Any mother that doesn’t understand this association had better begin paying attention; because once that fundamental principle is grasped the real issue then becomes how will your behaviors influence where and how he sets his threshold Will he use what he’s witnessed in his mom as the benchmark or will he view the traits of his mother as something to be entirely avoided?
If a boy witnesses his mother medicating her way through life with bottles of Merlot and Lexapro why would he anticipate anything less from a future partner?

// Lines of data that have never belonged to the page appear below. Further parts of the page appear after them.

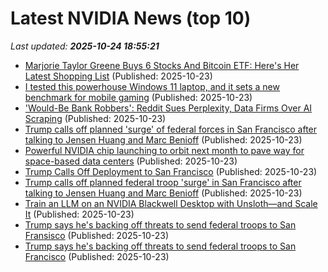 # Latest NVIDIA News (top 10)
_Last updated: **2025-10-24 18:55:21**_

- [Marjorie Taylor Greene Buys 6 Stocks And Bitcoin ETF: Here's Her Latest Shopping List](https://finance.yahoo.com/news/marjorie-taylor-greene-buys-6-183107845.html) (Published: 2025-10-23)
- [I tested this powerhouse Windows 11 laptop, and it sets a new benchmark for mobile gaming](https://www.zdnet.com/article/i-tested-this-powerhouse-windows-11-laptop-and-it-sets-a-new-benchmark-for-mobile-gaming/) (Published: 2025-10-23)
- ['Would-Be Bank Robbers': Reddit Sues Perplexity, Data Firms Over AI Scraping](https://www.cnet.com/tech/services-and-software/would-be-bank-robbers-reddit-sues-perplexity-data-firms-over-ai-scraping/) (Published: 2025-10-23)
- [Trump calls off planned 'surge' of federal forces in San Francisco after talking to Jensen Huang and Marc Benioff](https://www.businessinsider.com/trump-san-francisco-federal-troops-jensen-huang-marc-benioff-2025-10) (Published: 2025-10-23)
- [Powerful NVIDIA chip launching to orbit next month to pave way for space-based data centers](https://www.space.com/technology/nvidia-gpu-heads-to-space-starcloud-1) (Published: 2025-10-23)
- [Trump Calls Off Deployment to San Francisco](https://www.newser.com/story/377412/trump-calls-off-deployment-to-san-francisco.html) (Published: 2025-10-23)
- [Trump calls off planned federal troop 'surge' in San Francisco after talking to Jensen Huang and Marc Benioff](https://biztoc.com/x/a5b0e0dd14e21eee) (Published: 2025-10-23)
- [Train an LLM on an NVIDIA Blackwell Desktop with Unsloth—and Scale It](https://developer.nvidia.com/blog/train-an-llm-on-an-nvidia-blackwell-desktop-with-unsloth-and-scale-it/) (Published: 2025-10-23)
- [Trump says he's backing off threats to send federal troops to San Fransisco](https://www.nbcnews.com/politics/donald-trump/trump-says-backing-threats-send-federal-troops-san-fransisco-rcna239409) (Published: 2025-10-23)
- [Trump says he's backing off threats to send federal troops to San Francisco](https://www.nbcnews.com/politics/donald-trump/trump-san-francisco-troops-rcna239409) (Published: 2025-10-23)
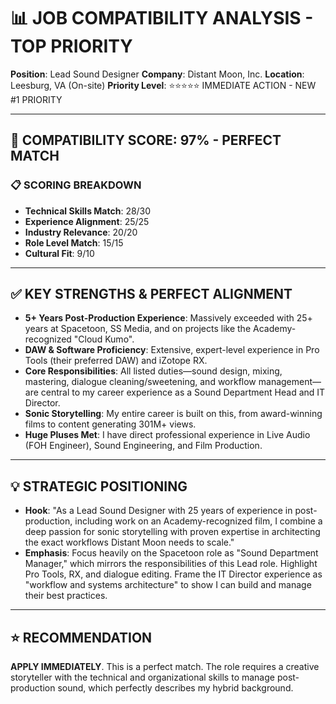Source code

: # 📊 JOB COMPATIBILITY ANALYSIS - TOP PRIORITY

**Position**: Lead Sound Designer
**Company**: Distant Moon, Inc.
**Location**: Leesburg, VA (On-site)
**Priority Level**: ⭐⭐⭐⭐⭐ IMMEDIATE ACTION - NEW #1 PRIORITY

---

## 🎯 COMPATIBILITY SCORE: 97% - PERFECT MATCH

### 📋 SCORING BREAKDOWN
- **Technical Skills Match**: 28/30
- **Experience Alignment**: 25/25
- **Industry Relevance**: 20/20
- **Role Level Match**: 15/15
- **Cultural Fit**: 9/10

---

## ✅ KEY STRENGTHS & PERFECT ALIGNMENT

*   **5+ Years Post-Production Experience**: Massively exceeded with 25+ years at Spacetoon, SS Media, and on projects like the Academy-recognized "Cloud Kumo".
*   **DAW & Software Proficiency**: Extensive, expert-level experience in Pro Tools (their preferred DAW) and iZotope RX.
*   **Core Responsibilities**: All listed duties—sound design, mixing, mastering, dialogue cleaning/sweetening, and workflow management—are central to my career experience as a Sound Department Head and IT Director.
*   **Sonic Storytelling**: My entire career is built on this, from award-winning films to content generating 301M+ views.
*   **Huge Pluses Met**: I have direct professional experience in Live Audio (FOH Engineer), Sound Engineering, and Film Production.

---

## 💡 STRATEGIC POSITIONING

*   **Hook**: "As a Lead Sound Designer with 25 years of experience in post-production, including work on an Academy-recognized film, I combine a deep passion for sonic storytelling with proven expertise in architecting the exact workflows Distant Moon needs to scale."
*   **Emphasis**: Focus heavily on the Spacetoon role as "Sound Department Manager," which mirrors the responsibilities of this Lead role. Highlight Pro Tools, RX, and dialogue editing. Frame the IT Director experience as "workflow and systems architecture" to show I can build and manage their best practices.

---

## ⭐ RECOMMENDATION

**APPLY IMMEDIATELY**. This is a perfect match. The role requires a creative storyteller with the technical and organizational skills to manage post-production sound, which perfectly describes my hybrid background.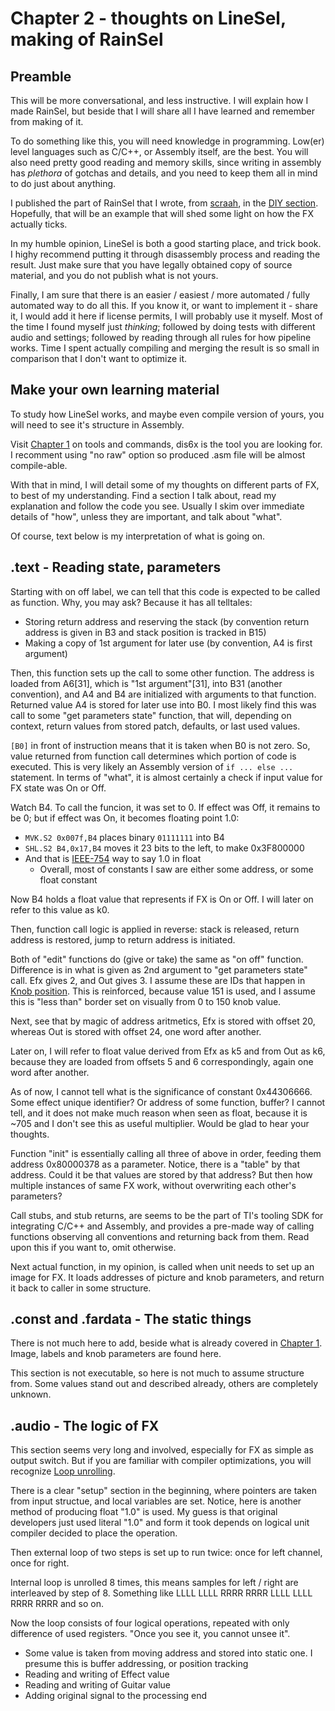 # Chapter 2 - thoughts on LineSel, making of RainSel
## Preamble
This will be more conversational, and less instructive. I will explain how I made RainSel, but beside that I will share all I have learned and remember from making of it.

To do something like this, you will need knowledge in programming. Low(er) level languages such as C/C++, or Assembly itself, are the best. You will also need pretty good reading and memory skills, since writing in assembly has _plethora_ of gotchas and details, and you need to keep them all in mind to do just about anything.

I published the part of RainSel that I wrote, from [scraah](https://youtu.be/BZ_bhwCgtXg?t=565), in the [DIY section](diy/rainsel.asm). Hopefully, that will be an example that will shed some light on how the FX actually ticks.

In my humble opinion, LineSel is both a good starting place, and trick book. I highy recommend putting it through disassembly process and reading the result. Just make sure that you have legally obtained copy of source material, and you do not publish what is not yours.

Finally, I am sure that there is an easier / easiest / more automated / fully automated way to do all this. If you know it, or want to implement it - share it, I would add it here if license permits, I will probably use it myself. Most of the time I found myself just _thinking_; followed by doing tests with different audio and settings; followed by reading through all rules for how pipeline works. Time I spent actually compiling and merging the result is so small in comparison that I don't want to optimize it.

## Make your own learning material
To study how LineSel works, and maybe even compile version of yours, you will need to see it's structure in Assembly.

Visit [Chapter 1](CH_1.md) on tools and commands, dis6x is the tool you are looking for. I recomment using "no raw" option so produced .asm file will be almost compile-able.

With that in mind, I will detail some of my thoughts on different parts of FX, to best of my understanding. Find a section I talk about, read my explanation and follow the code you see. Usually I skim over immediate details of "how", unless they are important, and talk about "what".

Of course, text below is my interpretation of what is going on.

## .text - Reading state, parameters
Starting with on off label, we can tell that this code is expected to be called as function. Why, you may ask? Because it has all telltales:
* Storing return address and reserving the stack (by convention return address is given in B3 and stack position is tracked in B15)
* Making a copy of 1st argument for later use (by convention, A4 is first argument)

Then, this function sets up the call to some other function. The address is loaded from A6[31], which is "1st argument"[31], into B31 (another convention), and A4 and B4 are initialized with arguments to that function. Returned value A4 is stored for later use into B0. I most likely find this was call to some "get parameters state" function, that will, depending on context, return values from stored patch, defaults, or last used values.

`[B0]` in front of instruction means that it is taken when B0 is not zero. So, value returned from function call determines which portion of code is executed. This is very likely an Assembly version of `if ... else ...` statement. In terms of "what", it is almost certainly a check if input value for FX state was On or Off.

Watch B4. To call the funcion, it was set to 0. If effect was Off, it remains to be 0; but if effect was On, it becomes floating point 1.0:
* `MVK.S2 0x007f,B4` places binary `01111111` into B4
* `SHL.S2 B4,0x17,B4` moves it 23 bits to the left, to make 0x3F800000
* And that is [IEEE-754](https://www.h-schmidt.net/FloatConverter/IEEE754.html) way to say 1.0 in float
  * Overall, most of constants I saw are either some address, or some float constant

Now B4 holds a float value that represents if FX is On or Off. I will later on refer to this value as k0.

Then, function call logic is applied in reverse: stack is released, return address is restored, jump to return address is initiated.

Both of "edit" functions do (give or take) the same as "on off" function. Difference is in what is given as 2nd argument to "get parameters state" call. Efx gives 2, and Out gives 3. I assume these are IDs that happen in [Knob position](CH_1.md#optional-knob-positions). This is reinforced, because value 151 is used, and I assume this is "less than" border set on visually from 0 to 150 knob value.

Next, see that by magic of address aritmetics, Efx is stored with offset 20, whereas Out is stored with offset 24, one word after another.

Later on, I will refer to float value derived from Efx as k5 and from Out as k6, because they are loaded from offsets 5 and 6 correspondingly, again one word after another.

As of now, I cannot tell what is the significance of constant 0x44306666. Some effect unique identifier? Or address of some function, buffer? I cannot tell, and it does not make much reason when seen as float, because it is ~705 and I don't see this as useful multiplier. Would be glad to hear your thoughts.

Function "init" is essentially calling all three of above in order, feeding them address 0x80000378 as a parameter. Notice, there is a "table" by that address. Could it be that values are stored by that address? But then how multiple instances of same FX work, without overwriting each other's parameters?

Call stubs, and stub returns, are seems to be the part of TI's tooling SDK for integrating C/C++ and Assembly, and provides a pre-made way of calling functions observing all conventions and returning back from them. Read upon this if you want to, omit otherwise.

Next actual function, in my opinion, is called when unit needs to set up an image for FX. It loads addresses of picture and knob parameters, and return it back to caller in some structure.

## .const and .fardata - The static things
There is not much here to add, beside what is already covered in [Chapter 1](CH_1.md). Image, labels and knob parameters are found here.

This section is not executable, so here is not much to assume structure from. Some values stand out and described already, others are completely unknown.

## .audio - The logic of FX
This section seems very long and involved, especially for FX as simple as output switch. But if you are familiar with compiler optimizations, you will recognize [Loop unrolling](https://en.wikipedia.org/wiki/Loop_unrolling).

There is a clear "setup" section in the beginning, where pointers are taken from input structue, and local variables are set. Notice, here is another method of producing float "1.0" is used. My guess is that original developers just used literal "1.0" and form it took depends on logical unit compiler decided to place the operation.

Then external loop of two steps is set up to run twice: once for left channel, once for right.

Internal loop is unrolled 8 times, this means samples for left / right are interleaved by step of 8. Something like LLLL LLLL RRRR RRRR LLLL LLLL RRRR RRRR and so on.

Now the loop consists of four logical operations, repeated with only difference of used registers. "Once you see it, you cannot unsee it".
* Some value is taken from moving address and stored into static one. I presume this is buffer addressing, or position tracking
* Reading and writing of Effect value
* Reading and writing of Guitar value
* Adding original signal to the processing end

If she is a cold and unaffectionate wife to his father how can he be blamed if he’s just as indifferent and standoffish as an adult? What message about relationships and marriage does a mom send her son when she openly flaunts her disrespect and condemnation of his father? Mothers must understand that they too set the target for those future women in her son’s life to shoot for.
Many women reading this may well scoff at the idea that their behavior, in any way, could influence the type of woman their sons may eventually choose. But I would ask, are you prepared to make that bet? Are you willing to let his first crush, that first heartbreak, or a divorce be what teaches him about true womanhood, all the while ignoring the fact that his most persuasive and powerful instructor was with him all along?
As a man and son, the influence a mother has on her boy’s life will be tremendous and I can’t think of any greater tribute that son could pay her than the hope that he will one day find the woman of his dreams who is just like his mother.